(WHAT IS EXPECTED) Return every line of the listing that includes the string "specific".

(THE RECORDS)
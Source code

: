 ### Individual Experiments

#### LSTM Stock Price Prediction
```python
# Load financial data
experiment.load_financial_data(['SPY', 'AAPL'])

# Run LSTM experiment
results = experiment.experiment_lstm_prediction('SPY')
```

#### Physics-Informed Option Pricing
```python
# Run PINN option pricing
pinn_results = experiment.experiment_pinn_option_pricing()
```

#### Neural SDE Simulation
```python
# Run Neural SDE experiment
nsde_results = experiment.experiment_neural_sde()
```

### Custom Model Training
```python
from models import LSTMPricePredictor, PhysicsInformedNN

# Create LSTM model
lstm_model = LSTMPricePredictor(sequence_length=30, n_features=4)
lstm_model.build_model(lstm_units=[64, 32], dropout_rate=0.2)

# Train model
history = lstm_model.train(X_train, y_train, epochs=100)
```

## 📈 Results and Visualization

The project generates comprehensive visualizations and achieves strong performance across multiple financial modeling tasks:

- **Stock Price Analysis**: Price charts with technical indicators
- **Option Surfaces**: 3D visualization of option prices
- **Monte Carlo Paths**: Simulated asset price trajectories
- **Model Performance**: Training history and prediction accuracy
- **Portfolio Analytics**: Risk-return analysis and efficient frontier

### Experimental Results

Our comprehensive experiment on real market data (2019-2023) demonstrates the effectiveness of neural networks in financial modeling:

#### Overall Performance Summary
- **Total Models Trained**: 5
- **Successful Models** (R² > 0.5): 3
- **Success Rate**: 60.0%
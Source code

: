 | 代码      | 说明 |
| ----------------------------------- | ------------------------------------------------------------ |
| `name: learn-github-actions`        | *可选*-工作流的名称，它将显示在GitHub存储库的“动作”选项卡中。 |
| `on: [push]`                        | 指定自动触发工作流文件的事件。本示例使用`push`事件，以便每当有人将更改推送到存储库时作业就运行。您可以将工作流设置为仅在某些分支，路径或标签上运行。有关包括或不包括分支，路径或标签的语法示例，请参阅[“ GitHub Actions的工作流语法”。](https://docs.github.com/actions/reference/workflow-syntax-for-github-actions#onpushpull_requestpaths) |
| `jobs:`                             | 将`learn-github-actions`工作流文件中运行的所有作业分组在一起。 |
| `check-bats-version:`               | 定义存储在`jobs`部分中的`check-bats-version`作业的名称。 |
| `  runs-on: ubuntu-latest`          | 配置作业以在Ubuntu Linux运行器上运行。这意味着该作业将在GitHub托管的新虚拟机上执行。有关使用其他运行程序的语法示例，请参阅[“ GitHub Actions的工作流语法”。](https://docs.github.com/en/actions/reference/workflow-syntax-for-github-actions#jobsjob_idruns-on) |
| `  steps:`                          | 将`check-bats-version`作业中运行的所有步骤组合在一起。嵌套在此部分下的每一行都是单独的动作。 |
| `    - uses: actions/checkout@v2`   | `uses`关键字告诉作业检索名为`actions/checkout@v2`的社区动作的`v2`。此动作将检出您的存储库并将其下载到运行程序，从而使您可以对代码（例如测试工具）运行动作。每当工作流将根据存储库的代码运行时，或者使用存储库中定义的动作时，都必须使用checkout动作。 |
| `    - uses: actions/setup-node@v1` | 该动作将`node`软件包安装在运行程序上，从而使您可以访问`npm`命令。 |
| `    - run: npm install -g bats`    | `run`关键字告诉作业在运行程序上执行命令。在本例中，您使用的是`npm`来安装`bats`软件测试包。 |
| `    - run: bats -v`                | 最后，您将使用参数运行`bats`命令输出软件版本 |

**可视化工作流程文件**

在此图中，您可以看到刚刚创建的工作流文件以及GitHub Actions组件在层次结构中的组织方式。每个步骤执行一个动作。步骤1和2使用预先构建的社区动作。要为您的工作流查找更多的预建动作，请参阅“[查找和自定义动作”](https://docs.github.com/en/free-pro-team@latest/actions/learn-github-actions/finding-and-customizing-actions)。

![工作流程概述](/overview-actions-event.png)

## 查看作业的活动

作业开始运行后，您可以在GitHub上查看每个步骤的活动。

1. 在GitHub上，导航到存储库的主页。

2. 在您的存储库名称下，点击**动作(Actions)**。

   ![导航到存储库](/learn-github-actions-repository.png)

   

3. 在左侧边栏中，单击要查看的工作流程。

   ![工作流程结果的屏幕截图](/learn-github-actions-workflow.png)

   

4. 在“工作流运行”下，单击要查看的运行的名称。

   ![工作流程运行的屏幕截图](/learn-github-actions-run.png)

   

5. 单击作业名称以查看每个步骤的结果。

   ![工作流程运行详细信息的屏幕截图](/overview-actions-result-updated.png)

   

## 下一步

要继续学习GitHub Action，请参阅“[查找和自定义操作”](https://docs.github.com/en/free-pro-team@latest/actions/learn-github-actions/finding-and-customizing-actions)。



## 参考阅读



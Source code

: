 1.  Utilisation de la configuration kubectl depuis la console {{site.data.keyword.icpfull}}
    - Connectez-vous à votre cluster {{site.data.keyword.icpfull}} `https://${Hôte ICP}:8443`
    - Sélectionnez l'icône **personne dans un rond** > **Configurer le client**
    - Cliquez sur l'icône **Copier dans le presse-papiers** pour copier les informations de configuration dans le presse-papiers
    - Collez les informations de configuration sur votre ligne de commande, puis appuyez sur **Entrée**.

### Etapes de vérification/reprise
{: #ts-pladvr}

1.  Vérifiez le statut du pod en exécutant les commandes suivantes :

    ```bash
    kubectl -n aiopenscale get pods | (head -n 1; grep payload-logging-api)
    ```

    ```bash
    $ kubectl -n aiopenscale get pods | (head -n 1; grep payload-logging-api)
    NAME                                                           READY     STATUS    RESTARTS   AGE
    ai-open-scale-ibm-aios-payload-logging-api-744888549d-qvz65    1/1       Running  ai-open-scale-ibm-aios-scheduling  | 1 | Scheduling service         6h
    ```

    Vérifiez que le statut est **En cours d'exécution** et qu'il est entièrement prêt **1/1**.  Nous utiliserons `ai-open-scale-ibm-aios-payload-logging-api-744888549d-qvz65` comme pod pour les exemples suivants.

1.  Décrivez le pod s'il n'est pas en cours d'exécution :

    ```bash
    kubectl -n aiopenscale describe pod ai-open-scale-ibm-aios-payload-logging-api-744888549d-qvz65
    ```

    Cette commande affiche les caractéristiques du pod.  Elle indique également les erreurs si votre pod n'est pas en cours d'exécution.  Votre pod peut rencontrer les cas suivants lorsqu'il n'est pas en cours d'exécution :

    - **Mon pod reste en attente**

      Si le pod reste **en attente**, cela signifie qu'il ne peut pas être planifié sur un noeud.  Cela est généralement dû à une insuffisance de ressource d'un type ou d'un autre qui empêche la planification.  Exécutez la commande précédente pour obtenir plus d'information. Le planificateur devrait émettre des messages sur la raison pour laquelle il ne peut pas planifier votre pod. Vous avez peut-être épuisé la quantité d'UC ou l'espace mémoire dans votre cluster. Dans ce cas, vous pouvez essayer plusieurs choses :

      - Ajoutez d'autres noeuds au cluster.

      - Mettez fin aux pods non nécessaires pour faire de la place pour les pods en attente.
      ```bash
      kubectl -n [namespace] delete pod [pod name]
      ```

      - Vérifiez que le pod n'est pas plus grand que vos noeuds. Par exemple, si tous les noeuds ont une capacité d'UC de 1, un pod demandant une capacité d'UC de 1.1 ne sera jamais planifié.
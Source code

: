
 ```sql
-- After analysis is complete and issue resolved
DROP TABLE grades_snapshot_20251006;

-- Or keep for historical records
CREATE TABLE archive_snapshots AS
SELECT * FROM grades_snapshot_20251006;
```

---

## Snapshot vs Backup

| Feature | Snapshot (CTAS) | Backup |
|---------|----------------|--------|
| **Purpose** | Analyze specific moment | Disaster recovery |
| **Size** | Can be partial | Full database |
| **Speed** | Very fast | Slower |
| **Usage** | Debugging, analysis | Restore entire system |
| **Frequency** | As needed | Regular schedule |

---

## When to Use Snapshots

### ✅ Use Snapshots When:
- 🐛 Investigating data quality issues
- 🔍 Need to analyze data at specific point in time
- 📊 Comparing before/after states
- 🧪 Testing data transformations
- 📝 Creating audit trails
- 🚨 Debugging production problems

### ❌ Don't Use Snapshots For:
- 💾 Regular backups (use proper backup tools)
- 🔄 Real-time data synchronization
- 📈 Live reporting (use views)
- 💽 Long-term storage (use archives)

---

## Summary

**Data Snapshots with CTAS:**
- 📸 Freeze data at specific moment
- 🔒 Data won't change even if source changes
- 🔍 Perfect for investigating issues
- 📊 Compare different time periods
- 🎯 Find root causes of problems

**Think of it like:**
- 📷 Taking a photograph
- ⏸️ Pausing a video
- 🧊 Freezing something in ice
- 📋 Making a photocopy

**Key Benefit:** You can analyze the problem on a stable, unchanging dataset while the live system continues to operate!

(ANSWER TO THIS TASK)
| **Purpose** | Analyze specific moment | Disaster recovery |
- 🔍 Need to analyze data at specific point in time
- 📸 Freeze data at specific moment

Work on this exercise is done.